I feel better than ever

iVillage Member
Registered: 12-15-2003
I feel better than ever
2
Wed, 02-18-2004 - 11:05am
I want to send this e-mail to my XOM so bad, but I don't want his latest victim to suffer any reperussions for sharing info with me. I know he would suspect her right away because he knows we have talked before, when they were together, and I broke off our relationship immediately after that conversation. (I didn't care that he was dating other people; I encouraged him to do so. It was the lies that were uncovered in our conversation that shocked me and caused me to break it off with him.)
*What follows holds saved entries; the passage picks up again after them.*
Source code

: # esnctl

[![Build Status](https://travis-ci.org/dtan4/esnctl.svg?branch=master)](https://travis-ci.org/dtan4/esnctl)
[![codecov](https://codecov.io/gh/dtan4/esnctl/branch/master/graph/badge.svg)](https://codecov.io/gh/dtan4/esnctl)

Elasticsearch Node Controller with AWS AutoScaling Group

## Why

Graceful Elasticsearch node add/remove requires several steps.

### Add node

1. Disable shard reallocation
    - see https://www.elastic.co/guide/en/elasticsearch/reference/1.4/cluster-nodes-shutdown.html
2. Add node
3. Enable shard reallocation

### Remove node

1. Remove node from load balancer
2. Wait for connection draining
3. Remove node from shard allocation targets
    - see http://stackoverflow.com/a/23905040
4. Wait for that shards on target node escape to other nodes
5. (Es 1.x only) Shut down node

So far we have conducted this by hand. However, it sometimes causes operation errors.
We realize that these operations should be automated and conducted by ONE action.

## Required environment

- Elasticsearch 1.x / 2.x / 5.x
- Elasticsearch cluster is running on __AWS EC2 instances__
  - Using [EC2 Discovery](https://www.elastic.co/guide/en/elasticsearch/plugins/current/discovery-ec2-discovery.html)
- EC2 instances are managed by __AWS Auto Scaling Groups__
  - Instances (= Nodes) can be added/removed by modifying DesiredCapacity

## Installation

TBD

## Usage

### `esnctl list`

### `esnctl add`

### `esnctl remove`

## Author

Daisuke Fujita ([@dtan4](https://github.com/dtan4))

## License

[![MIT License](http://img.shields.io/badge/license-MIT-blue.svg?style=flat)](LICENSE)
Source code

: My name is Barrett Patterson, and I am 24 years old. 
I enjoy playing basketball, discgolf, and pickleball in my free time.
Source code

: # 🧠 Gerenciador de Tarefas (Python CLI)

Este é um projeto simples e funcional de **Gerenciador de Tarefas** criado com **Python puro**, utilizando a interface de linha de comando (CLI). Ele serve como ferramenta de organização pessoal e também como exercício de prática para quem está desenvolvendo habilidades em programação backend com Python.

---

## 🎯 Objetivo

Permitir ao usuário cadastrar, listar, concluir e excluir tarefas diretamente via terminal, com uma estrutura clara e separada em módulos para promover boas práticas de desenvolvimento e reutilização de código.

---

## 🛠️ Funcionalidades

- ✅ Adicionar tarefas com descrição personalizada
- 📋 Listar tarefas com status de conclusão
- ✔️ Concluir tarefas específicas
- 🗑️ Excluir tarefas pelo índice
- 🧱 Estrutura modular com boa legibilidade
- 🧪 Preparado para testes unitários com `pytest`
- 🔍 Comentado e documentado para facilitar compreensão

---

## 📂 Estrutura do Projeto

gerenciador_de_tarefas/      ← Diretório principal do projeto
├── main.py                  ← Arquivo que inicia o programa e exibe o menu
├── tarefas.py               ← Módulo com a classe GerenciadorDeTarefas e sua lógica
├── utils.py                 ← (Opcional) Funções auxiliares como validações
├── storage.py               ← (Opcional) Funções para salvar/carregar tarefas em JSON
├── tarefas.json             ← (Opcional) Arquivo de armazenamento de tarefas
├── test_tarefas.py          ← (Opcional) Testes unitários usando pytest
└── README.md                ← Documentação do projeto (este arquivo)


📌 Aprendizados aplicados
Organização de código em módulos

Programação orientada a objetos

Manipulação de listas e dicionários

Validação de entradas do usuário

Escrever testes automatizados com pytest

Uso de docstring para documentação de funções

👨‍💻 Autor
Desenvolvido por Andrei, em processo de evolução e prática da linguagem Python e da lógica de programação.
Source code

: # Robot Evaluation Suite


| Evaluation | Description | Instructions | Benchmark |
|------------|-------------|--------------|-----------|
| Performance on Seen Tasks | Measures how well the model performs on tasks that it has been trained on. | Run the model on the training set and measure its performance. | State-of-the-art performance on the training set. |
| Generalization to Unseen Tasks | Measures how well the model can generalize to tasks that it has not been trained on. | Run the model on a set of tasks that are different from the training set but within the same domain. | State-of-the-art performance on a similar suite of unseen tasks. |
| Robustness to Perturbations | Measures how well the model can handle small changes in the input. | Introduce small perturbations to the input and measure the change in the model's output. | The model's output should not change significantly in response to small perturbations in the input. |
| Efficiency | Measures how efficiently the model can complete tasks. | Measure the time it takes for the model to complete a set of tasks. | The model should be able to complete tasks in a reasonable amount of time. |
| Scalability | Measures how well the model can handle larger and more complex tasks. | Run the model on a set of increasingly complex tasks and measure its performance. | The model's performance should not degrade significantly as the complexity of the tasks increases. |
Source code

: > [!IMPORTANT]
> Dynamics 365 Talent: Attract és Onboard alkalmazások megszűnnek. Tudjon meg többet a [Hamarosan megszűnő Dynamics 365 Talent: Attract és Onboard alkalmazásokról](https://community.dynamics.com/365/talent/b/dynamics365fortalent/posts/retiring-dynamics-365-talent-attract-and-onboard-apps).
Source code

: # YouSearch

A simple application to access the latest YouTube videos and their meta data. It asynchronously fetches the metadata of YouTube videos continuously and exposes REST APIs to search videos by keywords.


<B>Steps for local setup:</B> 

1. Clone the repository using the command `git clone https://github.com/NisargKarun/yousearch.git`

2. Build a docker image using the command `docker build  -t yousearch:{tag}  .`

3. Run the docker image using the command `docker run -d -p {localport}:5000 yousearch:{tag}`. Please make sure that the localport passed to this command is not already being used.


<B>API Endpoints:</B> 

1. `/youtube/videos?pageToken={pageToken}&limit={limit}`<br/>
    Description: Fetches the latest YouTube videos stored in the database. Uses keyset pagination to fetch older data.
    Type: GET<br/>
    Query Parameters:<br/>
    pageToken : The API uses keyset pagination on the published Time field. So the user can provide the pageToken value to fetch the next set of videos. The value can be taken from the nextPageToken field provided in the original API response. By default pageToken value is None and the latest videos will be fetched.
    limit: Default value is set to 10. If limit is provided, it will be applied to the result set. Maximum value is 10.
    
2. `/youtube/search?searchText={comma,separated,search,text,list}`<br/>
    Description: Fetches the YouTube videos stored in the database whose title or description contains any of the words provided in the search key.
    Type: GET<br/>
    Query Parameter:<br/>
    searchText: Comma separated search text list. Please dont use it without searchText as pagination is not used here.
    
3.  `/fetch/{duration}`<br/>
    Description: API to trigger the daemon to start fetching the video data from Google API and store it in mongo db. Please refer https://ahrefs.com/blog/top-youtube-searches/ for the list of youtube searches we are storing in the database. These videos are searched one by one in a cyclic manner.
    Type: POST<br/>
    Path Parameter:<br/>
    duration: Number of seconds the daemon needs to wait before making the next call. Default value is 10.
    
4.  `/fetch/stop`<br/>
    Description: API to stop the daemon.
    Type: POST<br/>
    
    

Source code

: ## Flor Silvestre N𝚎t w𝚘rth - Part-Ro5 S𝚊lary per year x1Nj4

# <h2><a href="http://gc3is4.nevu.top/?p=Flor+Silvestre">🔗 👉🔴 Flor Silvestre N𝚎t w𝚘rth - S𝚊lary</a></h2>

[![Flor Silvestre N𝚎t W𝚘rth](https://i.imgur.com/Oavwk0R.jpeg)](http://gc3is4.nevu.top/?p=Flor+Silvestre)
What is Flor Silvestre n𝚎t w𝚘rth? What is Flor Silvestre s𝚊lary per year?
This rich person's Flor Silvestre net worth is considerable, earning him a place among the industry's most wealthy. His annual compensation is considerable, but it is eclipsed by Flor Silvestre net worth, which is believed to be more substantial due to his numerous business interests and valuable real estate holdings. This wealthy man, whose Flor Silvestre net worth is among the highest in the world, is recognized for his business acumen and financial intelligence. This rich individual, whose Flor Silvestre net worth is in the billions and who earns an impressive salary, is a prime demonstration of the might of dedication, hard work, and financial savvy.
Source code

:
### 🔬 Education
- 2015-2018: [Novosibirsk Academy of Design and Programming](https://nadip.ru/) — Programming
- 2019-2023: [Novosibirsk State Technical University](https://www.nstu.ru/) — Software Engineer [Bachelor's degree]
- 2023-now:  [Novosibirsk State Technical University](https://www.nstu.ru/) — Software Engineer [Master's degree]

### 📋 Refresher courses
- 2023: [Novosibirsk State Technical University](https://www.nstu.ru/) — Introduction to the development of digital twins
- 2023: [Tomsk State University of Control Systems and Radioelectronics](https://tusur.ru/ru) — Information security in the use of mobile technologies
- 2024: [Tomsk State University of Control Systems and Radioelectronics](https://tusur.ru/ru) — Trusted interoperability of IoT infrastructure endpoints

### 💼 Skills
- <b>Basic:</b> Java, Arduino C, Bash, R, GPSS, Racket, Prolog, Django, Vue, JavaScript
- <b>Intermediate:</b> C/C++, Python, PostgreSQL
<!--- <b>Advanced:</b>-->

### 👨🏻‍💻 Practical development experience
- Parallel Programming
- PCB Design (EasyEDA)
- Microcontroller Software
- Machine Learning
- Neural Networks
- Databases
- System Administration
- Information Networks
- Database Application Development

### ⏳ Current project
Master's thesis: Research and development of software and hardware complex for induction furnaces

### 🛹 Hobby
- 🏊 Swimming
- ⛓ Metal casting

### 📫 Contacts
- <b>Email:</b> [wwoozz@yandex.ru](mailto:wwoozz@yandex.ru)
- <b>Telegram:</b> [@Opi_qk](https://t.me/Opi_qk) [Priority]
During the last few weeks, I was beginning to feel uncertain of my actions, and contemplated initiating contact with XOM again. She and I had another conversation last night where more of my questions were answered. Now, I feel much stronger and have no desire to see him or ever talk to him again. Good riddance!!

My e-mail to XOM:

The truth (the REAL TRUTH that is) will set you free, my friend. :>

I was beginning to feel uncertian of my harsh words to you (the "snake" and "master of deception" comments)in the e-mail I sent after my conversation with (girlfriend's name). Memory fades and I was beginning to wonder if I had simply jumped to conclusions or imagined some of the stuff I thought I had remembered. (I didn't keep a copy of the YIM conversation for myself)

Well, let me say that I am not uncertain of those comments anymore. My eyes have been opened, and I don't think I will ever feel the least bit of desire for you again. My heartache has been cured.

Sincerely,

(me)

iVillage Member
Registered: 02-12-2004
Wed, 02-18-2004 - 11:35am
My friend,

Please take my advice and do not send the email. From someone who has

experience with writing letters, calls, and writing more letters. Its just not worth it, they

simply don’t care. You commented that this man was seeing other woman when he was

with you? Well, that should say it all. Unfortunately other woman will probably fall for this

garbage but don’t get involved. I many times thought I could handle hearing things, just a

little contact, or a phone call and it ended up that it consumes you again.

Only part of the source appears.